What you need to do ->
Locate and copy each line in the data that contains the word "空间复杂度".

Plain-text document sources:

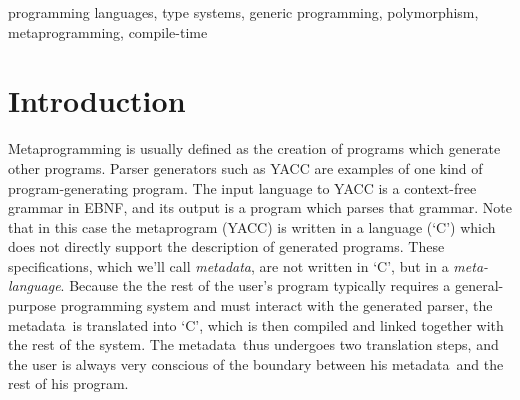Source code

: \documentclass{kapproc}
\newcommand{\Cpp}{C\kern-0.05em\texttt{+\kern-0.03em+}%
}
\newcommand{\Mpl}{Boost Meta\-pro\-gram\-ming Library}
\newcommand{\mping}{meta\-pro\-gram\-ming}
\newcommand{\mpgm}{meta\-pro\-gram}
\newcommand{\mdat}{meta\-data}
\begin{document}
\articletitle{The Boost \Cpp\ Metaprogramming Library}

\author{Aleksey Gurtovoy} 
\author{David Abrahams}


\begin{abstract} $\!$This paper describes the Boost \Cpp Template
Meta\-program\-ming Library (MPL), an extensible compile-time
framework of algorithms, sequences and function classes. The library
brings together important abstractions from the generic and functional
programming worlds to build a powerful and easy-to-use toolset which
makes template \mping{} practical enough for the real-world
environments. The MPL is heavily influenced by its run-time equivalent
- the Standard Template Library (STL), a part of the C++ standard
library. Like the STL, it defines an open conceptual and
implementation framework which can serve as a foundation for future
contributions in the domain. The library's fundamental concepts and
idioms enable the user to focus on solutions without navigating the
universe of possible ad-hoc approaches to a given \mping{} problem,
even if no actual MPL code is used.  The \Mpl also provides a
compile-time lambda expression facility enabling arbitrary currying
and composition of class templates, a feature whose runtime
counterpart is often cited as missing from the STL. This paper
explains the motivation, usage, design, and implementation of the MPL
with examples of its real-life applications, and offers some lessons
learned about C++ template \mping{}.
\end{abstract}

\begin{keywords}
programming languages, type systems, generic programming,
polymorphism, metaprogramming, compile-time
\end{keywords}

\section{Introduction}

Metaprogramming is usually defined as the creation of programs which
generate other programs. Parser generators such as YACC are examples
of one kind of program-generating program. The input language to YACC
is a context-free grammar in EBNF, and its output is a program which
parses that grammar. Note that in this case the \mpgm{} (YACC) is
written in a language (`C') which does not directly support the
description of generated programs. These specifications, which we'll
call \emph{\mdat}, are not written in `C', but in a
\emph{meta-language}. Because the the rest of the user's program
typically requires a general-purpose programming system and must
interact with the generated parser, the \mdat\ is translated into
`C', which is then compiled and linked together with the rest of the
system. The \mdat\ thus undergoes two translation steps, and the
user is always very conscious of the boundary between his \mdat\
and the rest of his program.
\end{document}
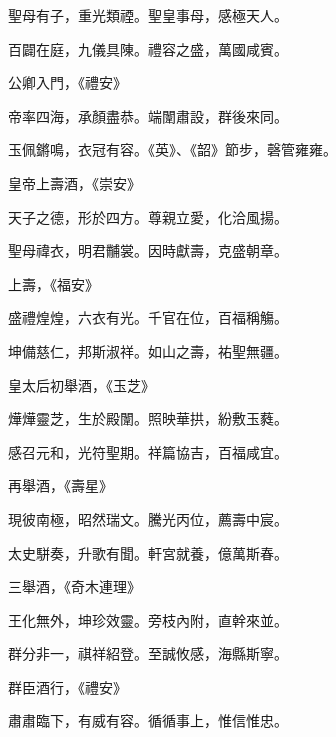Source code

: \begin{pinyinscope}
 聖母有子，重光類禋。聖皇事母，感極天人。



 百闢在庭，九儀具陳。禮容之盛，萬國咸賓。



 公卿入門，《禮安》



 帝率四海，承顏盡恭。端闈肅設，群後來同。



 玉佩鏘鳴，衣冠有容。《英》、《韶》節步，磬管雍雍。



 皇帝上壽酒，《崇安》



 天子之德，形於四方。尊親立愛，化洽風揚。



 聖母禕衣，明君黼裳。因時獻壽，克盛朝章。



 上壽，《福安》



 盛禮煌煌，六衣有光。千官在位，百福稱觴。



 坤備慈仁，邦斯淑祥。如山之壽，祐聖無疆。



 皇太后初舉酒，《玉芝》



 燁燁靈芝，生於殿闈。照映華拱，紛敷玉蕤。



 感召元和，光符聖期。祥篇協吉，百福咸宜。



 再舉酒，《壽星》



 現彼南極，昭然瑞文。騰光丙位，薦壽中宸。



 太史駢奏，升歌有聞。軒宮就養，億萬斯春。



 三舉酒，《奇木連理》



 王化無外，坤珍效靈。旁枝內附，直幹來並。



 群分非一，祺祥紹登。至誠攸感，海縣斯寧。



 群臣酒行，《禮安》



 肅肅臨下，有威有容。循循事上，惟信惟忠。




\end{pinyinscope}
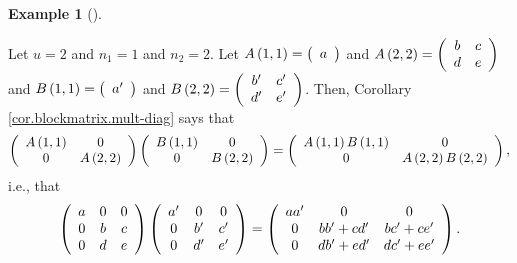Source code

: \documentclass[numbers=enddot,12pt,final,onecolumn,notitlepage]{scrartcl}%
\numberwithin{exer}{subsection}
\theoremstyle{definition}
\newtheorem{exam}[theo]{Example}
\newenvironment{example}[1][]
{\begin{exam}[#1]\begin{leftbar}}
{\end{leftbar}\end{exam}}
\begin{document}
\begin{example}
Let $u=2$ and $n_{1}=1$ and $n_{2}=2$. Let $A\left(  1,1\right)  =\left(
\begin{array}
[c]{c}%
a
\end{array}
\right)  $ and $A\left(  2,2\right)  =\left(
\begin{array}
[c]{cc}%
b & c\\
d & e
\end{array}
\right)  $ and $B\left(  1,1\right)  =\left(
\begin{array}
[c]{c}%
a^{\prime}%
\end{array}
\right)  $ and $B\left(  2,2\right)  =\left(
\begin{array}
[c]{cc}%
b^{\prime} & c^{\prime}\\
d^{\prime} & e^{\prime}%
\end{array}
\right)  $. Then, Corollary \ref{cor.blockmatrix.mult-diag} says that%
\[
\left(
\begin{array}
[c]{cc}%
A\left(  1,1\right)  & 0\\
0 & A\left(  2,2\right)
\end{array}
\right)  \left(
\begin{array}
[c]{cc}%
B\left(  1,1\right)  & 0\\
0 & B\left(  2,2\right)
\end{array}
\right)  =\left(
\begin{array}
[c]{cc}%
A\left(  1,1\right)  B\left(  1,1\right)  & 0\\
0 & A\left(  2,2\right)  B\left(  2,2\right)
\end{array}
\right)  ,
\]
i.e., that%
\[
\left(
\begin{array}
[c]{ccc}%
a & 0 & 0\\
0 & b & c\\
0 & d & e
\end{array}
\right)  \left(
\begin{array}
[c]{ccc}%
a^{\prime} & 0 & 0\\
0 & b^{\prime} & c^{\prime}\\
0 & d^{\prime} & e^{\prime}%
\end{array}
\right)  =\left(
\begin{array}
[c]{ccc}%
aa^{\prime} & 0 & 0\\
0 & bb^{\prime}+cd^{\prime} & bc^{\prime}+ce^{\prime}\\
0 & db^{\prime}+ed^{\prime} & dc^{\prime}+ee^{\prime}%
\end{array}
\right)  .
\]

\end{example}
\end{document}
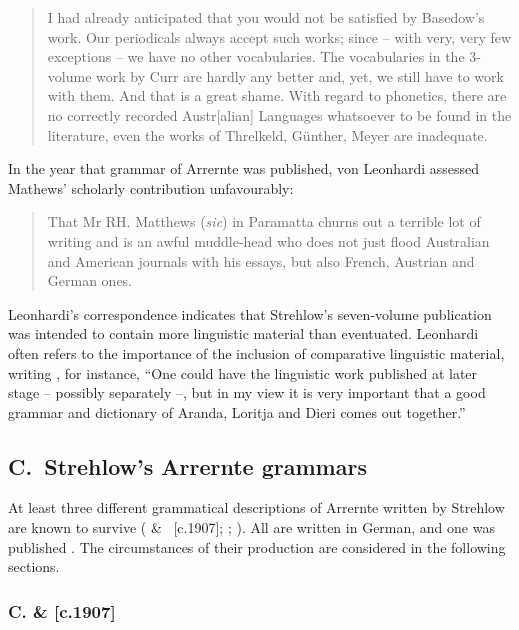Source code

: \begin{quote}
I had already anticipated that you would not be satisfied by Basedow’s work. Our periodicals always accept such works; since – with very, very few exceptions – we have no other vocabularies. The vocabularies in the 3-volume work by Curr are hardly any better and, yet, we still have to work with them. And that is a great shame. With regard to phonetics, there are no correctly recorded Austr[alian] Languages whatsoever to be found in the literature, even the works of Threlkeld, Günther, Meyer are inadequate. \citep{leonhardi_letter_1908-2}
\end{quote}

In the year that  grammar of Arrernte was published, von Leonhardi assessed Mathews' scholarly contribution unfavourably:

\begin{quote}
That Mr RH. Matthews (\textit{sic}) in Paramatta churns out a terrible lot of writing and is an awful muddle-head who does not just flood Australian and American journals with his essays, but also French, Austrian and German ones. \citep{leonhardi_letter_1907}
\end{quote}

Leonhardi’s correspondence indicates that Strehlow’s seven-volume publication was intended to contain more linguistic material than eventuated. Leonhardi often refers to the importance of the inclusion of comparative linguistic material, writing \citeyearpar{leonhardi_letter_1908}, for instance, “One could have the linguistic work published at later stage – possibly separately –, but in my view it is very important that a good grammar and dictionary of Aranda, Loritja and Dieri comes out together.”

\subsection{C.~Strehlow’s Arrernte grammars}
\label{sec:key:9.2.3}

At least three different grammatical descriptions of Arrernte written by Strehlow are known to survive (\citeyear{strehlow_untitled_1931} \& \citeyear{strehlow_grammatik_1931}~[c.1907]; \citeyear{strehlow_einige_1908}; \citeyear{strehlow_notitle_1910}). All are written in German, and one was published \citeyearpar{strehlow_einige_1908}. The circumstances of their production are considered in the following sections.

\subsubsection{C. \citet{strehlow_untitled_1931} \& \citeyearpar{strehlow_grammatik_1931} [c.1907]}
\label{sec:key:9.2.3.1}\label{bkm:Ref456272021}

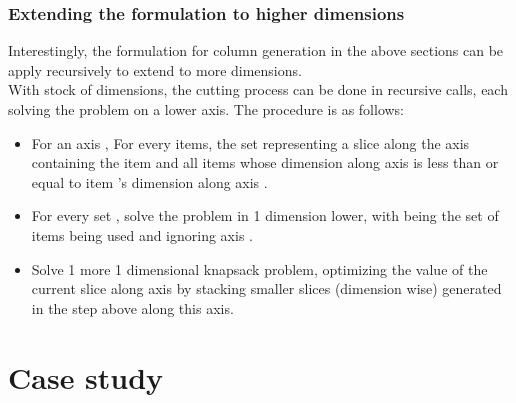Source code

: \documentclass[a4paper]{article}
\begin{document}
    \subsubsection{Extending the formulation to higher dimensions}
    \noindent Interestingly, the formulation for column generation in the above sections can be apply recursively to extend to more dimensions.
    \vspace{0.2cm}\\
    With stock of  dimensions, the cutting process can be done in  recursive calls, each solving the problem on a lower axis. The procedure is as follows:
    \begin{itemize}
        \item For an axis , For every items, the set  representing a slice along the axis  containing the item  and all items whose dimension along axis  is less than or equal to item 's dimension along axis .
        \item For every set , solve the problem in 1 dimension lower, with  being the set of items being used and ignoring axis .
        \item Solve 1 more 1 dimensional knapsack problem, optimizing the value of the current slice along axis  by stacking smaller slices (dimension wise) generated in the step above along this axis.
    \end{itemize} 

    \pagebreak
    \section{Case study}
\end{document}
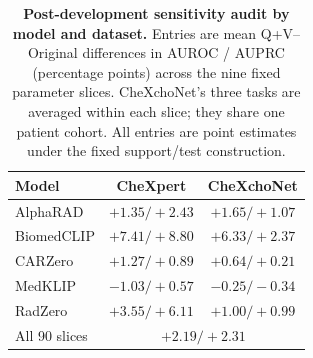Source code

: \begin{table}[t]
\centering
\caption{\textbf{Post-development sensitivity audit by model and dataset.} Entries are mean Q+V--Original differences in AUROC / AUPRC (percentage points) across the nine fixed parameter slices. CheXchoNet's three tasks are averaged within each slice; they share one patient cohort. All entries are point estimates under the fixed support/test construction.}
\label{tab:supp-sensitivity-model}
\small
\setlength{\tabcolsep}{5pt}
\begin{tabular*}{\textwidth}{@{\extracolsep{\fill}}lcc@{}}
\toprule
Model & CheXpert & CheXchoNet \\
\midrule
AlphaRAD & $+1.35 / +2.43$ & $+1.65 / +1.07$ \\
BiomedCLIP & $+7.41 / +8.80$ & $+6.33 / +2.37$ \\
CARZero & $+1.27 / +0.89$ & $+0.64 / +0.21$ \\
MedKLIP & $-1.03 / +0.57$ & $-0.25 / -0.34$ \\
RadZero & $+3.55 / +6.11$ & $+1.00 / +0.99$ \\
\midrule
All 90 slices & \multicolumn{2}{c}{$+2.19 / +2.31$} \\
\bottomrule
\end{tabular*}
\end{table}
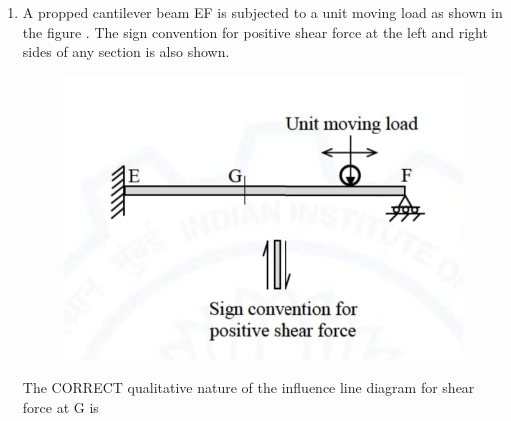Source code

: \documentclass[journal,12pt,onecolumn]{article}
\theoremstyle{remark}
\begin{document}
\begin{enumerate}
\item A propped cantilever beam EF is subjected to a unit moving load as shown in the figure  . The sign convention for positive shear force at the left and right sides of any section is also shown.
\begin{figure}[H]
    \centering
    \includegraphics[width=0.7\columnwidth]{figs/1q4.jpg}
    \caption{}
    \label{fig:q4}
\end{figure}
The CORRECT qualitative nature of the influence line diagram for shear force at G is


\end{enumerate}
\end{document}
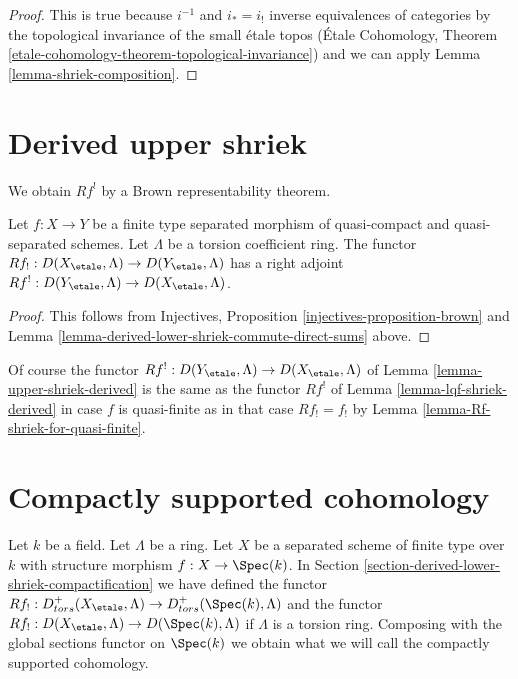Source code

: \begin{proof}
This is true because $i^{-1}$ and $i_* = i_!$ inverse equivalences
of categories by the topological invariance of the small \'etale topos
(\'Etale Cohomology, Theorem
\ref{etale-cohomology-theorem-topological-invariance})
and we can apply
Lemma \ref{lemma-shriek-composition}.
\end{proof}









\section{Derived upper shriek}
\label{section-derived-upper-shriek}

\noindent
We obtain $Rf^!$ by a Brown representability theorem.

\begin{lemma}
\label{lemma-upper-shriek-derived}
Let $f : X \to Y$ be a finite type separated morphism of quasi-compact
and quasi-separated schemes. Let $\Lambda$ be a torsion coefficient ring.
The functor
$Rf_! : D(X_\etale, \Lambda) \to D(Y_\etale, \Lambda)$
has a right adjoint
$Rf^! : D(Y_\etale, \Lambda) \to D(X_\etale, \Lambda)$.
\end{lemma}

\begin{proof}
This follows from
Injectives, Proposition \ref{injectives-proposition-brown}
and Lemma \ref{lemma-derived-lower-shriek-commute-direct-sums} above.
\end{proof}

\noindent
Of course the functor $Rf^! : D(Y_\etale, \Lambda) \to D(X_\etale, \Lambda)$
of Lemma \ref{lemma-upper-shriek-derived} is the same as the functor
$Rf^!$ of Lemma \ref{lemma-lqf-shriek-derived} in case $f$ is
quasi-finite as in that case $Rf_! = f_!$ by
Lemma \ref{lemma-Rf-shriek-for-quasi-finite}.




\section{Compactly supported cohomology}
\label{section-compactly-supported-cohomology}

\noindent
Let $k$ be a field. Let $\Lambda$ be a ring. Let $X$ be a separated scheme
of finite type over $k$ with structure morphism $f : X \to \Spec(k)$.
In Section \ref{section-derived-lower-shriek-compactification}
we have defined the functor
$Rf_! : D^+_{tors}(X_\etale, \Lambda) \to D^+_{tors}(\Spec(k), \Lambda)$
and the functor $Rf_! : D(X_\etale, \Lambda) \to D(\Spec(k), \Lambda)$
if $\Lambda$ is a torsion ring. Composing with the global sections functor
on $\Spec(k)$ we obtain what we will call the compactly supported cohomology.

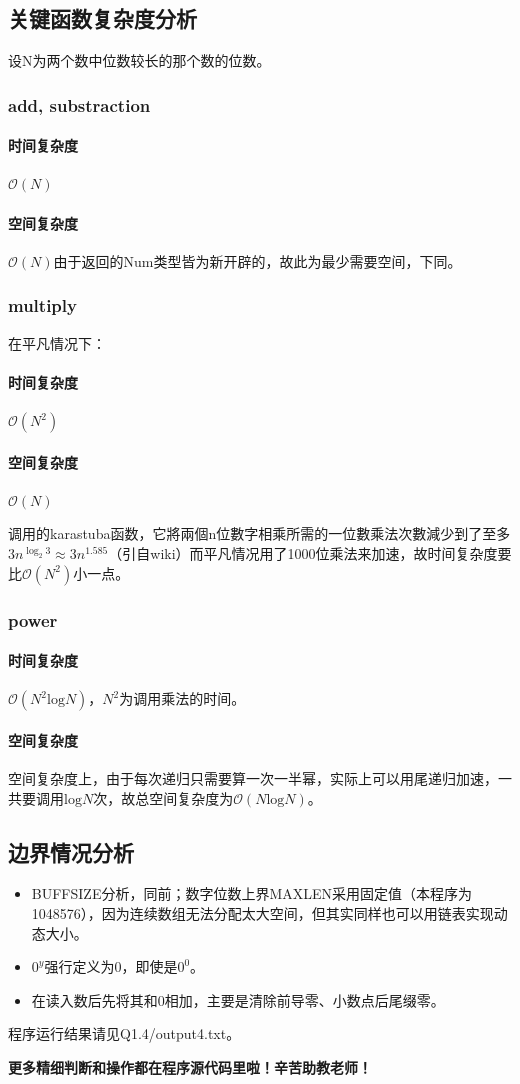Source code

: \documentclass{homework}
\begin{document}
\subsection{关键函数复杂度分析}
设N为两个数中位数较长的那个数的位数。
\subsubsection{add, substraction}
\paragraph{时间复杂度} $\mathcal{O}(N)$
\paragraph{空间复杂度} $\mathcal{O}(N)$由于返回的Num类型皆为新开辟的，故此为最少需要空间，下同。
\subsubsection{multiply}
在平凡情况下：
\paragraph{时间复杂度} $\mathcal{O}(N^2)$
\paragraph{空间复杂度} $\mathcal{O}(N)$

调用的karastuba函数，它將兩個n位數字相乘所需的一位數乘法次數減少到了至多$3n^{\log _{2}3}\approx 3n^{1.585}$（引自wiki）而平凡情况用了1000位乘法来加速，故时间复杂度要比$\mathcal{O}(N^2)$小一点。
\subsubsection{power}
\paragraph{时间复杂度} $\mathcal{O}(N^2\mathrm{log}N)$，$N^2$为调用乘法的时间。
\paragraph{空间复杂度} 空间复杂度上，由于每次递归只需要算一次一半幂，实际上可以用尾递归加速，一共要调用$\mathrm{log}N$次，故总空间复杂度为$\mathcal{O}(N\mathrm{log}N)$。
\subsection{边界情况分析}
\begin{itemize}
    \item BUFFSIZE分析，同前；数字位数上界MAXLEN采用固定值（本程序为1048576），因为连续数组无法分配太大空间，但其实同样也可以用链表实现动态大小。
    \item $0^y$强行定义为0，即使是$0^0$。
    \item 在读入数后先将其和0相加，主要是清除前导零、小数点后尾缀零。
\end{itemize}
程序运行结果请见Q1.4/output4.txt。

{\bf 更多精细判断和操作都在程序源代码里啦！辛苦助教老师！}
\end{document}
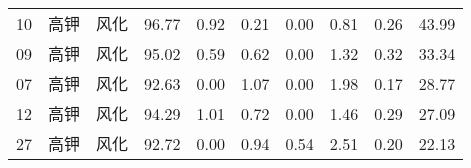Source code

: \documentclass[withoutpreface,bwprint]{cumcmthesis} %
\begin{document}
\begin{appendices}
\begin{table}[!h]
\begin{tabular}{@{}cccccccccc@{}}
		10                                                        & 高钾          & 风化                                                       & 96.77                                                          & 0.92                                                         & 0.21                                                         & 0.00                                                         & 0.81                                                           & 0.26                                                           & 43.99                                                           \\
		09                                                        & 高钾          & 风化                                                       & 95.02                                                          & 0.59                                                         & 0.62                                                         & 0.00                                                         & 1.32                                                           & 0.32                                                           & 33.34                                                           \\
		07                                                        & 高钾          & 风化                                                       & 92.63                                                          & 0.00                                                         & 1.07                                                         & 0.00                                                         & 1.98                                                           & 0.17                                                           & 28.77                                                           \\
		12                                                        & 高钾          & 风化                                                       & 94.29                                                          & 1.01                                                         & 0.72                                                         & 0.00                                                         & 1.46                                                           & 0.29                                                           & 27.09                                                           \\
		27                                                        & 高钾          & 风化                                                       & 92.72                                                          & 0.00                                                         & 0.94                                                         & 0.54                                                         & 2.51                                                           & 0.20                                                           & 22.13                                                           \\

\end{tabular}
\end{table}
\end{appendices}
\end{document}

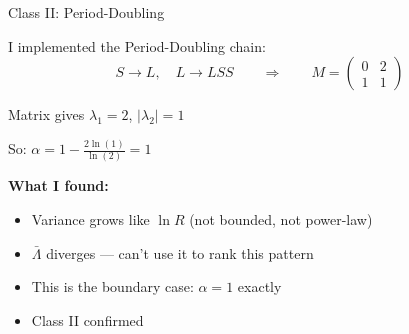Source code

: \documentclass[aspectratio=169, 11pt]{beamer}
\begin{document}
\begin{frame}{Class II: Period-Doubling}

I implemented the Period-Doubling chain:
\[
S \to L, \quad L \to LSS \qquad \Rightarrow \qquad M = \begin{pmatrix} 0 & 2 \\ 1 & 1 \end{pmatrix}
\]

\vspace{0.5em}
Matrix gives $\lambda_1 = 2$, $|\lambda_2| = 1$

\vspace{0.3em}
So: $\displaystyle\alpha = 1 - \frac{2\ln(1)}{\ln(2)} = 1$

\vspace{0.5em}
\textbf{What I found:}
\begin{itemize}
    \item Variance grows like $\ln R$ (not bounded, not power-law)
    \item $\bar{\Lambda}$ diverges --- can't use it to rank this pattern
    \item This is the boundary case: $\alpha = 1$ exactly
    \item \colorbox{resultbg}{Class II confirmed}
\end{itemize}
\end{frame}
\end{document}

Exercise result ->
\paragraph{空间复杂度} $\mathcal{O}(N)$由于返回的Num类型皆为新开辟的，故此为最少需要空间，下同。
\paragraph{空间复杂度} $\mathcal{O}(N)$
\paragraph{空间复杂度} 空间复杂度上，由于每次递归只需要算一次一半幂，实际上可以用尾递归加速，一共要调用$\mathrm{log}N$次，故总空间复杂度为$\mathcal{O}(N\mathrm{log}N)$。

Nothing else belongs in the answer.